Show every line from the entries that follow which holds the word "Person".
______________________________
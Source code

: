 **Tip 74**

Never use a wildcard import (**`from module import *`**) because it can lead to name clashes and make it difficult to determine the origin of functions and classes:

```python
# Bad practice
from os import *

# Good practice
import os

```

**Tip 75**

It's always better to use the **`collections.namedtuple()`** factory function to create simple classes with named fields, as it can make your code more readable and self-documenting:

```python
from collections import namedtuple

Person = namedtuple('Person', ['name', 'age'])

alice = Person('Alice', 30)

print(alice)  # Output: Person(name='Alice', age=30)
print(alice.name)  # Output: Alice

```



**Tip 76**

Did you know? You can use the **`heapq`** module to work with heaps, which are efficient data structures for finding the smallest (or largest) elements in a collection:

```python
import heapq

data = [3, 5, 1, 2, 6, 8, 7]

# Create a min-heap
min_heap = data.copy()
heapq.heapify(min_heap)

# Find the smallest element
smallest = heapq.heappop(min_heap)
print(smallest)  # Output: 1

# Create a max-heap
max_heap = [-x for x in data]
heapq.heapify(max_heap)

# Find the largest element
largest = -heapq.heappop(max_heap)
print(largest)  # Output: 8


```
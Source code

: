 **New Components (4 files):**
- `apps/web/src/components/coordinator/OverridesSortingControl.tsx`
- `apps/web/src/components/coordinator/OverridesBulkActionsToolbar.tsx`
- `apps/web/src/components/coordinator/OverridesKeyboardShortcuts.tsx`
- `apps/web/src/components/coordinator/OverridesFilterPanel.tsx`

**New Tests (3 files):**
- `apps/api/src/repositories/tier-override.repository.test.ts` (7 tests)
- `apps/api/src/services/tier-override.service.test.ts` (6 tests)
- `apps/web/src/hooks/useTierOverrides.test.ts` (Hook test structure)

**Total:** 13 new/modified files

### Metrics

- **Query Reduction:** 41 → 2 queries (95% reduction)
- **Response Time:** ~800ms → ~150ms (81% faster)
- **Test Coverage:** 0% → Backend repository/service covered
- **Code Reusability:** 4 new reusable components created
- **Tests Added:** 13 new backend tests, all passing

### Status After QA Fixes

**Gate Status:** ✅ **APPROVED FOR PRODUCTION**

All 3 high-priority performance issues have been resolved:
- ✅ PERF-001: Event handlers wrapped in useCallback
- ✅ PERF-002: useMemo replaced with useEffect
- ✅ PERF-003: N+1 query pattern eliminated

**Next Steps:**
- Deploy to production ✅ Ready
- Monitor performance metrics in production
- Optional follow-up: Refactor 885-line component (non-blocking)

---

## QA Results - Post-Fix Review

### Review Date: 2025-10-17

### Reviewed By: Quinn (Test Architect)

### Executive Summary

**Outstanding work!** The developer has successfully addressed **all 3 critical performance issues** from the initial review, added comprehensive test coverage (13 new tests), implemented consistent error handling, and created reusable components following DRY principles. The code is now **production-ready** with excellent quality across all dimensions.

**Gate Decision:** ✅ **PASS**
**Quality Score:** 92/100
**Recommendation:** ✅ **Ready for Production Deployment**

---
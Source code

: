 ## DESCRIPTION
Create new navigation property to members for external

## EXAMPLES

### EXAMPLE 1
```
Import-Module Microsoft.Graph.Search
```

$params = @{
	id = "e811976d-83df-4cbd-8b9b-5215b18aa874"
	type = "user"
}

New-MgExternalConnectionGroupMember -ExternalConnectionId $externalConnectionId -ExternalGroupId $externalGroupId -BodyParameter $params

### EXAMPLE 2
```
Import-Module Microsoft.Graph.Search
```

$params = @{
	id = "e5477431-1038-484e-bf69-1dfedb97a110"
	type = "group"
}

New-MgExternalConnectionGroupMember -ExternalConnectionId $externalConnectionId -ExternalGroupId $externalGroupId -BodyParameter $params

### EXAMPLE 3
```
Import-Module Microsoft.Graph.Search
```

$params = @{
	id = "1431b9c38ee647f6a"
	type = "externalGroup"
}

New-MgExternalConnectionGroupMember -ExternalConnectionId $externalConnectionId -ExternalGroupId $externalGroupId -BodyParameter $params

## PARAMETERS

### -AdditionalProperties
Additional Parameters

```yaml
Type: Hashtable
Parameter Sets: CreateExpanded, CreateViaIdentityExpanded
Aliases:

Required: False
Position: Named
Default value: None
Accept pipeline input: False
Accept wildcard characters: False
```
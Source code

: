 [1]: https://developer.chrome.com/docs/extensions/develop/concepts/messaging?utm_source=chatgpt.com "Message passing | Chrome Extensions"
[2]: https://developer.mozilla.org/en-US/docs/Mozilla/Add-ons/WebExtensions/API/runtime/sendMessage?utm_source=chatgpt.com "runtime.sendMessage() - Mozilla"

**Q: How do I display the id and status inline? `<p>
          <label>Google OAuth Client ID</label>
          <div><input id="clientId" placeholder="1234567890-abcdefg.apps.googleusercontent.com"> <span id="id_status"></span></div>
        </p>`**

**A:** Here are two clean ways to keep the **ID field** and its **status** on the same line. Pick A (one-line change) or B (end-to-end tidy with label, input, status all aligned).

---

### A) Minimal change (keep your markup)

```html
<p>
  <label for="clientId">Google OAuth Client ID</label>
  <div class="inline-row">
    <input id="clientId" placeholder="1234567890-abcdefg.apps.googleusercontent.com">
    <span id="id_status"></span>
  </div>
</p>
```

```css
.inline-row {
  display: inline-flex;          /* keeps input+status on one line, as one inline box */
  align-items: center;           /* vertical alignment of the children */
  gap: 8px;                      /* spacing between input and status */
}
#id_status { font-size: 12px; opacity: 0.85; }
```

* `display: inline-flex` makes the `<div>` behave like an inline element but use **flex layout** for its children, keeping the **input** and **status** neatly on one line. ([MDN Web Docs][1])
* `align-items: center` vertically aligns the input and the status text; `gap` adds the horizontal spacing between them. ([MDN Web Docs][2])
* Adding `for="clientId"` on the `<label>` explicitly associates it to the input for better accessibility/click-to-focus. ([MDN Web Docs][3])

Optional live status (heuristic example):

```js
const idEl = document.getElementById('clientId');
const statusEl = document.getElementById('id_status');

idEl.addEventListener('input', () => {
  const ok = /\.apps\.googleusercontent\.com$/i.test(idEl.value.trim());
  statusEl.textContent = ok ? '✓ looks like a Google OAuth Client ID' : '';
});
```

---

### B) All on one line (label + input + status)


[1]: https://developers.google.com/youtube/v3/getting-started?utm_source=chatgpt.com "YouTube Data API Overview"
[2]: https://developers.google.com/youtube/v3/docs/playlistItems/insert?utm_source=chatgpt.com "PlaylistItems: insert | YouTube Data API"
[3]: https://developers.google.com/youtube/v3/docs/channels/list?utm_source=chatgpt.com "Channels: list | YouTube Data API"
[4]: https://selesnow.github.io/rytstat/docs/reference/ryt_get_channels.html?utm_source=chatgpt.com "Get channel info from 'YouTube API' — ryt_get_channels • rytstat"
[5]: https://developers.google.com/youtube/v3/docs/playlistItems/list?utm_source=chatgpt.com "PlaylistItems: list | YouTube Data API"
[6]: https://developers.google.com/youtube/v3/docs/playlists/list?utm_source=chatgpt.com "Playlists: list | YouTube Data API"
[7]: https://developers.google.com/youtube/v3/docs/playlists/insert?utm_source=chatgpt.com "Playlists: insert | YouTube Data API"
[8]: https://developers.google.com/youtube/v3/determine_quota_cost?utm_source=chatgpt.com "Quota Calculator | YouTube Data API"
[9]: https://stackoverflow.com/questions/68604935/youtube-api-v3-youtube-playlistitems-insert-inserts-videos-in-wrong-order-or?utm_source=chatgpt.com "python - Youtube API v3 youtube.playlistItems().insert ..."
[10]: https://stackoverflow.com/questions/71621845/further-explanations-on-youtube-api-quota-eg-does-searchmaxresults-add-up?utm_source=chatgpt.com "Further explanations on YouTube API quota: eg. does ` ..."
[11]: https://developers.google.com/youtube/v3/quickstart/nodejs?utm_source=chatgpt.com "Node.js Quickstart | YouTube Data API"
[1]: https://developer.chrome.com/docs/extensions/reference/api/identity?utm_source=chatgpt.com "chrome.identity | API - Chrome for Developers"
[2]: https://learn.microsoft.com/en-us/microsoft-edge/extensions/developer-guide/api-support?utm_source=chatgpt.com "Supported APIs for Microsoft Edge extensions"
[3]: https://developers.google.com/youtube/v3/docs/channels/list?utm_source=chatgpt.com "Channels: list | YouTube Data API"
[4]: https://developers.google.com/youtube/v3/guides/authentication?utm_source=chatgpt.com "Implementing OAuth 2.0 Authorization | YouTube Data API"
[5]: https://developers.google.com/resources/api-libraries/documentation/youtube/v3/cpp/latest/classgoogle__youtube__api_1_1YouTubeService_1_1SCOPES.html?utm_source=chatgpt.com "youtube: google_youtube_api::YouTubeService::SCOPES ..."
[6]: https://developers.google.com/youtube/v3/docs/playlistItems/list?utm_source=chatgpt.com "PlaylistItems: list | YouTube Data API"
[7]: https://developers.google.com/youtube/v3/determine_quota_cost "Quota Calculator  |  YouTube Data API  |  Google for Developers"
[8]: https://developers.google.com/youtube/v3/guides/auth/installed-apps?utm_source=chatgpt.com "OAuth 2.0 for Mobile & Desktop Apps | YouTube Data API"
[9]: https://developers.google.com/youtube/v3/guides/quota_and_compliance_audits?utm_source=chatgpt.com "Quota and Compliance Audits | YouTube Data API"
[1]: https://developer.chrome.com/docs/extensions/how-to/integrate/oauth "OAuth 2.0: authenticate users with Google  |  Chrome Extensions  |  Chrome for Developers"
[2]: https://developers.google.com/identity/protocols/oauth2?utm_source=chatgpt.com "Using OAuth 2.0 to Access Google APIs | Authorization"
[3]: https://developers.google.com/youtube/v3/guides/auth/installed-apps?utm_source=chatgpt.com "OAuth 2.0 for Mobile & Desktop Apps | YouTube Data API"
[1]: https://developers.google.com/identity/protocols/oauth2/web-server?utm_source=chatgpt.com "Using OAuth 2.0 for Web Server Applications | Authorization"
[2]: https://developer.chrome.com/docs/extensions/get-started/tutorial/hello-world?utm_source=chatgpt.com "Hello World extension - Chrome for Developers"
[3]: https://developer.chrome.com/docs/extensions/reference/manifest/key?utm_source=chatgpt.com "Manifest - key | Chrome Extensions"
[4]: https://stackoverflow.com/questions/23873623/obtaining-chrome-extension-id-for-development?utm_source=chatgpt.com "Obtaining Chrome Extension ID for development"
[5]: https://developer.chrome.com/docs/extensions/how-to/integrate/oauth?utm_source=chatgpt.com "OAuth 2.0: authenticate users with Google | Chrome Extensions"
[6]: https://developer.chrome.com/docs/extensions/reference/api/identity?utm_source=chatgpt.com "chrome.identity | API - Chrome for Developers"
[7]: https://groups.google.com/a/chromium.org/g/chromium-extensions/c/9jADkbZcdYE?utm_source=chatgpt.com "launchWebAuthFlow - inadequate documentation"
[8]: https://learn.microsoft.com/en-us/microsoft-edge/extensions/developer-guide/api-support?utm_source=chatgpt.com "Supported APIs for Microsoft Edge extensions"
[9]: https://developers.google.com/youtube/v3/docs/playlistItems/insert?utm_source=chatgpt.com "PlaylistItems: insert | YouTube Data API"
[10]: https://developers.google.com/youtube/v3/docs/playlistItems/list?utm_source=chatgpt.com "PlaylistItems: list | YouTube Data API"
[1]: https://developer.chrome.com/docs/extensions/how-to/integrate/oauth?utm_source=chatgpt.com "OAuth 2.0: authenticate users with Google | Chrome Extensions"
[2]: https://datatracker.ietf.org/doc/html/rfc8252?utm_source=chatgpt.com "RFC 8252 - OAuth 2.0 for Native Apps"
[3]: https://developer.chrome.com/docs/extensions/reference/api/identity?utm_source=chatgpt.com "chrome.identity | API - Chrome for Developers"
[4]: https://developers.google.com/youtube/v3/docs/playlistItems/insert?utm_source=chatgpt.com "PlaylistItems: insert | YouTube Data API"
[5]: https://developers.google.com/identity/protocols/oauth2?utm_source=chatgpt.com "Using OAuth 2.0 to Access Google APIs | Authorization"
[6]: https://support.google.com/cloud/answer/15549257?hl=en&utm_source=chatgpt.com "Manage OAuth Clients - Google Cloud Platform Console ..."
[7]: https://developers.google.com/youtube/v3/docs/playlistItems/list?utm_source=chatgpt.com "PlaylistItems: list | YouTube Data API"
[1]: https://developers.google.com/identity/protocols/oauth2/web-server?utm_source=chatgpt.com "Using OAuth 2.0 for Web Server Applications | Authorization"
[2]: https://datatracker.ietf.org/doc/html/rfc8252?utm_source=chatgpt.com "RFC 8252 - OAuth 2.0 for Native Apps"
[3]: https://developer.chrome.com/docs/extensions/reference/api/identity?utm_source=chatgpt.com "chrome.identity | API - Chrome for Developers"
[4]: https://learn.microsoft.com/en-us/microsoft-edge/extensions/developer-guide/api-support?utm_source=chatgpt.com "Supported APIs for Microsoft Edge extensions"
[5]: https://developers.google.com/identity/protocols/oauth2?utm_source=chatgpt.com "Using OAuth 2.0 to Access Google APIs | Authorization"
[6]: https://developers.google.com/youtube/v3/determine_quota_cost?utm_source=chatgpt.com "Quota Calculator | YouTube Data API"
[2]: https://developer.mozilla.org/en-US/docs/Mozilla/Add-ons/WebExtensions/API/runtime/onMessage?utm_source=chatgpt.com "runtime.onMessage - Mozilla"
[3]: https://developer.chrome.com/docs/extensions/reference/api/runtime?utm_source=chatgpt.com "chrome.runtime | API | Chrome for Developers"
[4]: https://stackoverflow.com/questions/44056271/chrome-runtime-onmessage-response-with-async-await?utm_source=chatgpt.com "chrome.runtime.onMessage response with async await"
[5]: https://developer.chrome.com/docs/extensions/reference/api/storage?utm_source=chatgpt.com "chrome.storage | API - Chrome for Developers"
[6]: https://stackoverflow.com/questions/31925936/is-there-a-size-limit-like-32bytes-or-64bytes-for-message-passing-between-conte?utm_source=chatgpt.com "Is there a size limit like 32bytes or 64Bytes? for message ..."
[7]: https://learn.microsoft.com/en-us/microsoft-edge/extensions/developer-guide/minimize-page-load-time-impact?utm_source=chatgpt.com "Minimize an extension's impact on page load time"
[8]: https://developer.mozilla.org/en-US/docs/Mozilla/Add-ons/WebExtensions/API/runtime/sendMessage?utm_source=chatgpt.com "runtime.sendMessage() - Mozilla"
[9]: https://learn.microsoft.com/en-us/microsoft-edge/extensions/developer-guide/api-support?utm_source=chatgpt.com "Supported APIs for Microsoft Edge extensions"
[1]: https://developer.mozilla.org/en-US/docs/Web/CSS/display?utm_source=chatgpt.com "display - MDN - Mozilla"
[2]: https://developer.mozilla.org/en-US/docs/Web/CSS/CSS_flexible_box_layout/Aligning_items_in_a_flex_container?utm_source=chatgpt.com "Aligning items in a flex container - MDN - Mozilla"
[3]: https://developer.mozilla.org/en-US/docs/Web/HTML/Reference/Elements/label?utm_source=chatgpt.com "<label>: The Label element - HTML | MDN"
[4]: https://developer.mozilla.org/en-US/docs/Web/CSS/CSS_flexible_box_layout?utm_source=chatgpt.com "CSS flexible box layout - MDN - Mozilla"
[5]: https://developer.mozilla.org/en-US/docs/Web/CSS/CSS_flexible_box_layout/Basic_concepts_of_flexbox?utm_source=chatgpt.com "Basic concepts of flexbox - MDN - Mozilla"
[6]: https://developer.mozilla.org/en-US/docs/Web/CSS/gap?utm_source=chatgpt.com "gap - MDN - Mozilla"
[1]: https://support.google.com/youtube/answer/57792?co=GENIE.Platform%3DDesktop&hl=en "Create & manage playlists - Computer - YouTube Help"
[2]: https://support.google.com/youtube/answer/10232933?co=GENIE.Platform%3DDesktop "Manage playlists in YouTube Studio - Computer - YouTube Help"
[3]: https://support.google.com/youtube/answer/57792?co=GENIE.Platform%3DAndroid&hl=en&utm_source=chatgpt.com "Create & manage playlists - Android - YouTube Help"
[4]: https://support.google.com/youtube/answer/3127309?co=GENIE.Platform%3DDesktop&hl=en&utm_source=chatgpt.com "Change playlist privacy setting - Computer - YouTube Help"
______________________________
[Reply]
Person = namedtuple('Person', ['name', 'age'])
alice = Person('Alice', 30)
print(alice)  # Output: Person(name='Alice', age=30)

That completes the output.